Condono edilizio, prosecuzione opere e vincoli sopravvenuti: il TAR sul silenzio assenso
di Redazione tecnica - 30/06/2025

È possibile rifiutare il condono edilizio in presenza di interventi accessori non previsti nell’istanza originaria? Quando si forma il silenzio-assenso sulla sanatoria edilizia e quali sono i limiti alla sua efficacia? È legittimo un diniego fondato su documentazione mancante se l’amministrazione non ha concesso i 90 giorni per l’integrazione?

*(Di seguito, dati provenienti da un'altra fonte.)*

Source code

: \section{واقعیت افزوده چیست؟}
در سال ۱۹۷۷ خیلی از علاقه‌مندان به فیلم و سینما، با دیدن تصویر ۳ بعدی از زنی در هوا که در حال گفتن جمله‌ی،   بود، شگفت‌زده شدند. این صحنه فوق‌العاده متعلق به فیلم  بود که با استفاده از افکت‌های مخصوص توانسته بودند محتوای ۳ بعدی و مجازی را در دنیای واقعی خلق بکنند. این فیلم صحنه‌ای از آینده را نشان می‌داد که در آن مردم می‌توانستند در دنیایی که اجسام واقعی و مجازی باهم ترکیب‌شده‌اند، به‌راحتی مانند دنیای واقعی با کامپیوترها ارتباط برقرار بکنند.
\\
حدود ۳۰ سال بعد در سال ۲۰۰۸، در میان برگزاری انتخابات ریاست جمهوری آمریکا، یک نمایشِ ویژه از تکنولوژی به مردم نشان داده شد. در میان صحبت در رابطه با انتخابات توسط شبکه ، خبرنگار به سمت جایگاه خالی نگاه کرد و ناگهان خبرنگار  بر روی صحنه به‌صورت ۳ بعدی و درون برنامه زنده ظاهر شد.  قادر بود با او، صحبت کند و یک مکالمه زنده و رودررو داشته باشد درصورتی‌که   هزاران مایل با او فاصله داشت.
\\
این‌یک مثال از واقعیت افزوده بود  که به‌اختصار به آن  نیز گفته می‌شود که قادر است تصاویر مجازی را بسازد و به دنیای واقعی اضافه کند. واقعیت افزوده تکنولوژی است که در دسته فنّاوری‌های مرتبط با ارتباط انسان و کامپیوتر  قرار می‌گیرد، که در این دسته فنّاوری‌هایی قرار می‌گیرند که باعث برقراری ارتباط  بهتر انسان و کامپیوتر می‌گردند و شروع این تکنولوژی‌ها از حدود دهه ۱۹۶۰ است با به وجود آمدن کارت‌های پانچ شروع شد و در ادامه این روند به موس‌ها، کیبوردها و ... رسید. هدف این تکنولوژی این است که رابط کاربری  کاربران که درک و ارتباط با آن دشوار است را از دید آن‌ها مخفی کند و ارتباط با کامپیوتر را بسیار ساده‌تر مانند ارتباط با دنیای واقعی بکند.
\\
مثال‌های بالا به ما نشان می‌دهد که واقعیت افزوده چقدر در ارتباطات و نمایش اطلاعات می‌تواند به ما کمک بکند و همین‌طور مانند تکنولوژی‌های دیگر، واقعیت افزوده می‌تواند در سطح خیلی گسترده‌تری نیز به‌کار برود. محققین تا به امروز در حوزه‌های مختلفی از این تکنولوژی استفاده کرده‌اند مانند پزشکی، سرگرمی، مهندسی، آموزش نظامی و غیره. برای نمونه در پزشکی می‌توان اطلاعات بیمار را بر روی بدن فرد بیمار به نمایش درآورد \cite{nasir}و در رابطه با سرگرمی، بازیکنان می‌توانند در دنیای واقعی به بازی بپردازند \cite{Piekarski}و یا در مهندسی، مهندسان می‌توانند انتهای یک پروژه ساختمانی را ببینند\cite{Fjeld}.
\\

Condono edilizio: il TAR sulle condizioni per il silenzio assenso
Sono numerosi gli aspetti affrontati dalla sentenza del TAR Sicilia 8 aprile 2025, n. 761 nell’ambito di un ricorso per l'annullamento del diniego dell’istanza di condono di una villetta, delle successive ingiunzioni a demolire e delle ordinanze di accertamento dell’inottemperanza e di ingiunzione al pagamento della sanzione pecuniaria
La questione riguarda un immobile abusivo sul quale i ricorrenti avevano presentato istanza di condono ai sensi della legge n. 47/9185 (c.d. "Primo Condono Edilizio"), con pagamento integrale dell’oblazione dovuta e degli oneri concessori. Al moemnyo della presentazione il fabbricato non era sottoposto a vincolo e aveva ottenuto il nulla osta idrogeologico.
Nel frattempo, si verificavano smottamenti di terreno e a quel punto, gli Enti locali venivano sollecitati a definire le istanze di condono.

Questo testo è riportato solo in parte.